Billet publié dans le n° de juillet 2013 du magazine Gavroche
Vue d’ici, la mondialisation n’a pas la même résonnance que
dans notre vieux pays. Le tourisme ne s’est jamais aussi bien porté en
Thaïlande que ces derniers mois, l’économie y est florissante sans donner lieu
pour autant à un développement anarchique par trop destructeur, et le chômage y
est d’autant plus inexistant que le royaume n’a pas cru bon l’indemniser, ni
s’affubler d’une kyrielle de contraintes légales ou fiscales entravant, comme
chez nous, toutes les petites activités de commerce et de service qui font ici
tout à la fois office d’amortisseur économique et de protection sociale bien
comprise. Bref, la Thaïlande ne semble pas si mal armée pour affronter
positivement cette fameuse globalisation qui effraie tant, en revanche, en
Europe et particulièrement en France.
Et qui dit ouverture sur le monde dit aussi brassage
important de populations ; l’arrivée massive des Chinois et des Russes –
quand ce ne sont pas des Qataris ou assimilés – dans les stations balnéaires et
les centres urbains n’étant que la suite logique, mais particulièrement
visible, de la présence de longue date des Occidentaux dans le pays.
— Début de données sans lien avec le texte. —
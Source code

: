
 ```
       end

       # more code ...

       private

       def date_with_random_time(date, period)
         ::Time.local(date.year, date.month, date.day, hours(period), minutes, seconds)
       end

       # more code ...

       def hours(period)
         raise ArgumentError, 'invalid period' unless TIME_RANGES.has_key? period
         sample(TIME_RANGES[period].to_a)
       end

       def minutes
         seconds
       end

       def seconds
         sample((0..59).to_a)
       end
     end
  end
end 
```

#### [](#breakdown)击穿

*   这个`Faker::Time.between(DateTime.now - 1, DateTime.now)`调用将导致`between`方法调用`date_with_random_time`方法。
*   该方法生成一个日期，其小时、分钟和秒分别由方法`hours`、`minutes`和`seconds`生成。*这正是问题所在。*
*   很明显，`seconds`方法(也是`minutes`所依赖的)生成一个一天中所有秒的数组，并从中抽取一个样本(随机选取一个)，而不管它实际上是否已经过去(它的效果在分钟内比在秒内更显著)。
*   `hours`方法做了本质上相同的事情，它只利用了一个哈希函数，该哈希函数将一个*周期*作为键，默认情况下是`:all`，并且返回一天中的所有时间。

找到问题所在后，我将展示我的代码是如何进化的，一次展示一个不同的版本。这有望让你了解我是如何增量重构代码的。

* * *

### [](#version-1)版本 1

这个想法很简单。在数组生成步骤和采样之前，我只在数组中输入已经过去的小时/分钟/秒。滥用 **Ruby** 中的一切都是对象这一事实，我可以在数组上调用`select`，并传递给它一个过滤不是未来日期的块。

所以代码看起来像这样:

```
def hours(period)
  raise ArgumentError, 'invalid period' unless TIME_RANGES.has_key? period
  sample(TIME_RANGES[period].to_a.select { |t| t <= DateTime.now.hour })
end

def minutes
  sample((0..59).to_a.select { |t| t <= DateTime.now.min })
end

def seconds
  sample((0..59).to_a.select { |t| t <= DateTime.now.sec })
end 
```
En cela, la concurrence libre-échangiste acharnée que se
livrent les compagnies aériennes n’est pas sans incidence, rendant toujours
plus attractifs les prix des vols internationaux. Ajoutons que s’il est infiniment plus facile pour un
ressortissant européen de venir en Thaïlande que l’inverse, on peut
légitimement se poser la question de l’étonnant flegme – mêlant l’indifférence
polie à une souriante civilité – des sujets de Sa Majesté Bhumibol, face à ce
qui serait vite considéré sous d’autres cieux comme une dangereuse invasion
étrangère.
Car, nonobstant l’indéniable fait que « les Thaïs
aiment les Thaïs », ici, point de regard de haine ni même de défiance, plutôt
cette courtoise cordialité vis-à vis de « l’autre » – du voyageur
comme de l’immigrant expatrié – qui semble si intimement liée au pays qu’elle
en serait presque une seconde nature. Et si c’était justement cet amour des Thaïs pour eux-mêmes
et leur cohérence qui leur permettaient d’être si hospitaliers ? À tout le moins, il semble qu’on assiste ici, selon la
formule consacrée, à un « vivre-ensemble plutôt réussi. Car, à y regarder de près, la société thaïe, si elle connaît
des conflits propres à tous les pays, n’en affiche pas moins une étonnante
unité malgré sa grande diversité apparente.
Il n’est que de voir la sortie des écoles, où les jeunes
filles musulmanes ajoutent simplement et sans ostentation le voile à l’uniforme
de rigueur, d’observer les nombreux katoys
qui s’activent naturellement à toutes les tâches sociales sans pour autant
revendiquer bruyamment quelque droit à la différence qui soit, ou encore de
noter l’absence de policiers devant les banques ou bureaux de change, qui
manipulent pourtant quotidiennement de grosses sommes en espèces, pour se
persuader qu’une atmosphère bien différente de celle qui prévaut en France se
ressent ici.
Il faut dire qu’en Thaïlande, on ne supprime pas les
estrades dans les salles de classe pour favoriser une prétendue proximité avec
les élèves. On n’y argutie pas non plus à longueur de rapports sur l’indiscipline
immaîtrisée pour incriminer au final les sanctions. Le bon comportement est ici
une discipline à part entière, enseignée à tous les écoliers, au même titre que
le salut au drapeau ou les paroles de l’hymne national.
Pas de lois, ici, pour le mariage homosexuel, mais les gays
comme les transgenres bénéficient depuis longtemps des mêmes droits que leurs
compatriotes hétérosexuels sans que ça ne dérange quiconque. Et si un policier attrape un voleur, il l’immobilisera en
slip au milieu de la rue sous les flashes des journalistes avant de l’envoyer
devant un juge qui ne verra probablement pas dans le voyou en question un jeune
socialement défavorisé se livrant à quelque incivilité compensatrice. Bref, la société fonctionne ici à l’endroit et personne ne
s’en plaint.
Enfin, être Thaï signifie être un « homme libre »
et le bouddhisme est omniprésent dans le royaume. Éprouver la fierté de son
sang et de sa culture n’est en rien ici infâmant ou répréhensible. Pour aimer les autres et être ouvert au monde, il faut
commencer par s’aimer soi-même. Et, implicitement, être sûr de sa civilisation
et des valeurs qui s’y rattachent. Adage semble-t-il bien oublié en France.